(WHAT TO WORK ON) Starting at the top of the entries below, write out each line up to and including the one containing "## What it is". Leave the pictures out.

:: PROVIDED RECORDS ::

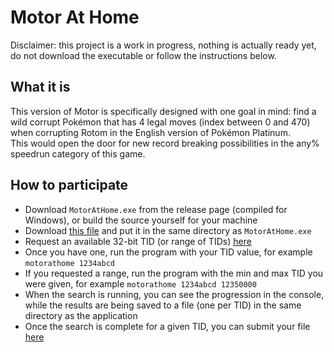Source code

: # Motor At Home

Disclaimer: this project is a work in progress, nothing is actually ready yet, do not download the executable or follow the instructions below.

## What it is
This version of Motor is specifically designed with one goal in mind: find a wild corrupt Pokémon that has 4 legal moves (index between 0 and 470) when corrupting Rotom in the English version of Pokémon Platinum.  
This would open the door for new record breaking possibilities in the any% speedrun category of this game.

## How to participate
- Download `MotorAtHome.exe` from the release page (compiled for Windows), or build the source yourself for your machine
- Download [this file](https://www.dropbox.com/scl/fi/8vwhzn7abvs4rr952xvjh/seedpidiv32.bin?rlkey=awzyao1rlo5esinjajvgb2pcv&dl=0) and put it in the same directory as `MotorAtHome.exe`
- Request an available 32-bit TID (or range of TIDs) [here](https://github.com/RETIREglitch)
- Once you have one, run the program with your TID value, for example `motorathome 1234abcd`
- If you requested a range, run the program with the min and max TID you were given, for example `motorathome 1234abcd 12350000`
- When the search is running, you can see the progression in the console, while the results are being saved to a file (one per TID) in the same directory as the application
- Once the search is complete for a given TID, you can submit your file [here](https://github.com/RETIREglitch)
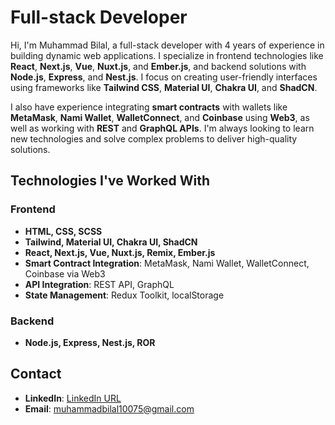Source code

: # **Full-stack Developer**

Hi, I'm Muhammad Bilal, a full-stack developer with 4 years of experience in building dynamic web applications. I specialize in frontend technologies like **React**, **Next.js**, **Vue**, **Nuxt.js**, and **Ember.js**, and backend solutions with **Node.js**, **Express**, and **Nest.js**. I focus on creating user-friendly interfaces using frameworks like **Tailwind CSS**, **Material UI**, **Chakra UI**, and **ShadCN**.

I also have experience integrating **smart contracts** with wallets like **MetaMask**, **Nami Wallet**, **WalletConnect**, and **Coinbase** using **Web3**, as well as working with **REST** and **GraphQL APIs**. I'm always looking to learn new technologies and solve complex problems to deliver high-quality solutions.

## **Technologies I've Worked With**

### **Frontend**
- **HTML, CSS, SCSS**
- **Tailwind, Material UI, Chakra UI, ShadCN**
- **React, Next.js, Vue, Nuxt.js, Remix, Ember.js**
- **Smart Contract Integration**: MetaMask, Nami Wallet, WalletConnect, Coinbase via Web3
- **API Integration**: REST API, GraphQL
- **State Management**: Redux Toolkit, localStorage

### **Backend**
- **Node.js, Express, Nest.js, ROR**

## **Contact**
- **LinkedIn**: [LinkedIn URL](https://www.linkedin.com/in/muhammad-bilal-31a2b215b/)
- **Email**: muhammadbilal10075@gmail.com
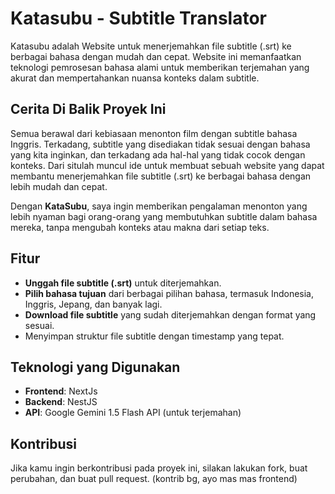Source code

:
# Katasubu - Subtitle Translator

Katasubu adalah Website untuk menerjemahkan file subtitle (.srt) ke berbagai bahasa dengan mudah dan cepat. Website ini memanfaatkan teknologi pemrosesan bahasa alami untuk memberikan terjemahan yang akurat dan mempertahankan nuansa konteks dalam subtitle.

## Cerita Di Balik Proyek Ini

Semua berawal dari kebiasaan menonton film dengan subtitle bahasa Inggris. Terkadang, subtitle yang disediakan tidak sesuai dengan bahasa yang kita inginkan, dan terkadang ada hal-hal yang tidak cocok dengan konteks. Dari situlah muncul ide untuk membuat sebuah website yang dapat membantu menerjemahkan file subtitle (.srt) ke berbagai bahasa dengan lebih mudah dan cepat. 

Dengan **KataSubu**, saya ingin memberikan pengalaman menonton yang lebih nyaman bagi orang-orang yang membutuhkan subtitle dalam bahasa mereka, tanpa mengubah konteks atau makna dari setiap teks.

## Fitur

- **Unggah file subtitle (.srt)** untuk diterjemahkan.
- **Pilih bahasa tujuan** dari berbagai pilihan bahasa, termasuk Indonesia, Inggris, Jepang, dan banyak lagi.
- **Download file subtitle** yang sudah diterjemahkan dengan format yang sesuai.
- Menyimpan struktur file subtitle dengan timestamp yang tepat.

## Teknologi yang Digunakan

- **Frontend**: NextJs
- **Backend**: NestJS
- **API**: Google Gemini 1.5 Flash API (untuk terjemahan)

## Kontribusi

Jika kamu ingin berkontribusi pada proyek ini, silakan lakukan fork, buat perubahan, dan buat pull request.
(kontrib bg, ayo mas mas frontend)

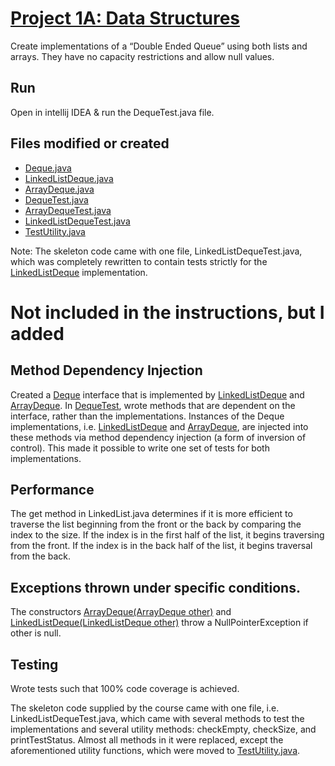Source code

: # [Project 1A: Data Structures](https://sp19.datastructur.es/materials/proj/proj1a/proj1a)

Create implementations of a “Double Ended Queue” using both lists and arrays. They have no capacity restrictions and allow null values.

## Run
Open in intellij IDEA & run the DequeTest.java file.

## Files modified or created
- [Deque.java](Deque.java)
- [LinkedListDeque.java](LinkedListDeque.java)
- [ArrayDeque.java](ArrayDeque.java)
- [DequeTest.java](DequeTest.java)
- [ArrayDequeTest.java](ArrayDeque.java)
- [LinkedListDequeTest.java](LinkedListDequeTest.java)
- [TestUtility.java](TestUtility.java)

Note: The skeleton code came with one file, LinkedListDequeTest.java, which was completely rewritten to contain tests strictly for the [LinkedListDeque](LinkedListDeque.java) implementation. 

# Not included in the instructions, but I added
## Method Dependency Injection
Created a [Deque](Deque.java) interface that is implemented by [LinkedListDeque](LinkedListDeque.java) and [ArrayDeque](ArrayDeque.java). In [DequeTest](DequeTest.java), wrote methods that are dependent on the interface, rather than the implementations. Instances of the Deque implementations, i.e. [LinkedListDeque](LinkedListDeque.java) and [ArrayDeque](ArrayDeque.java), are injected into these methods via method dependency injection (a form of inversion of control). This made it possible to write one set of tests for both implementations.

## Performance
The get method in LinkedList.java determines if it is more efficient to traverse the list beginning from the front or the back by comparing the index to the size. If the index is in the first half of the list, it begins traversing from the front. If the index is in the back half of the list, it begins traversal from the back.

## Exceptions thrown under specific conditions. 
The constructors [ArrayDeque(ArrayDeque<T> other)](LinkedListDeque.java) and [LinkedListDeque(LinkedListDeque<T> other)](ArrayDeque.java) throw a NullPointerException if other is null. 

## Testing
Wrote tests such that 100% code coverage is achieved. 

The skeleton code supplied by the course came with one file, i.e. LinkedListDequeTest.java, which came with several methods to test the implementations and several utility methods: checkEmpty, checkSize, and printTestStatus.  Almost all methods in it were replaced, except the aforementioned utility functions, which were moved to [TestUtility.java](TestUtilit.java).
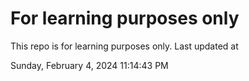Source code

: # For learning purposes only
This repo is for learning purposes only.
Last updated at

Sunday, February 4, 2024 11:14:43 PM

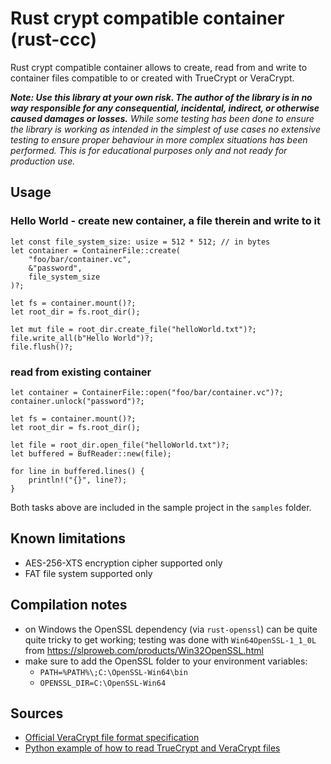 # Rust crypt compatible container (rust-ccc)

Rust crypt compatible container allows to create, read from and write to container files compatible to or created with TrueCrypt or VeraCrypt.

*__Note: Use this library at your own risk. The author of the library is in no way responsible for any consequential, incidental, indirect, or otherwise caused damages or losses.__
While some testing has been done to ensure the library is working as intended in the simplest of use cases no extensive testing to ensure proper behaviour in more complex situations has been performed. This is for educational purposes only and not ready for production use.*

## Usage
### Hello World - create new container, a file therein and write to it
    
    let const file_system_size: usize = 512 * 512; // in bytes
    let container = ContainerFile::create(
        "foo/bar/container.vc",
        &"password",
        file_system_size
    )?;
    
    let fs = container.mount()?;
    let root_dir = fs.root_dir();
        
    let mut file = root_dir.create_file("helloWorld.txt")?;
    file.write_all(b"Hello World")?;
    file.flush()?;
    
### read from existing container

    let container = ContainerFile::open("foo/bar/container.vc")?;
    container.unlock("password")?;
    
    let fs = container.mount()?;
    let root_dir = fs.root_dir();
    
    let file = root_dir.open_file("helloWorld.txt")?;
    let buffered = BufReader::new(file);

    for line in buffered.lines() {
        println!("{}", line?);
    }

Both tasks above are included in the sample project in the `samples` folder.    

## Known limitations
* AES-256-XTS encryption cipher supported only
* FAT file system supported only

## Compilation notes
* on Windows the OpenSSL dependency (via `rust-openssl`) can be quite quite tricky to get working; testing was done with `Win64OpenSSL-1_1_0L` from https://slproweb.com/products/Win32OpenSSL.html
* make sure to add the OpenSSL folder to your environment variables: 
    * `PATH=%PATH%\;C:\OpenSSL-Win64\bin`
    * `OPENSSL_DIR=C:\OpenSSL-Win64`

## Sources
* [Official VeraCrypt file format specification](www.veracrypt.fr/en/VeraCrypt%20Volume%20Format%20Specification.html)
* [Python example of how to read TrueCrypt and VeraCrypt files](http://blog.bjrn.se/2008/01/truecrypt-explained.html)
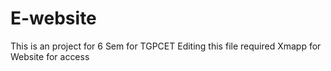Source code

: # E-website
This is an project for 6 Sem for TGPCET
Editing this file required 
Xmapp for Website for access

:::

(TASK OUTPUT)
Source code

: # Motor At Home

Disclaimer: this project is a work in progress, nothing is actually ready yet, do not download the executable or follow the instructions below.

## What it is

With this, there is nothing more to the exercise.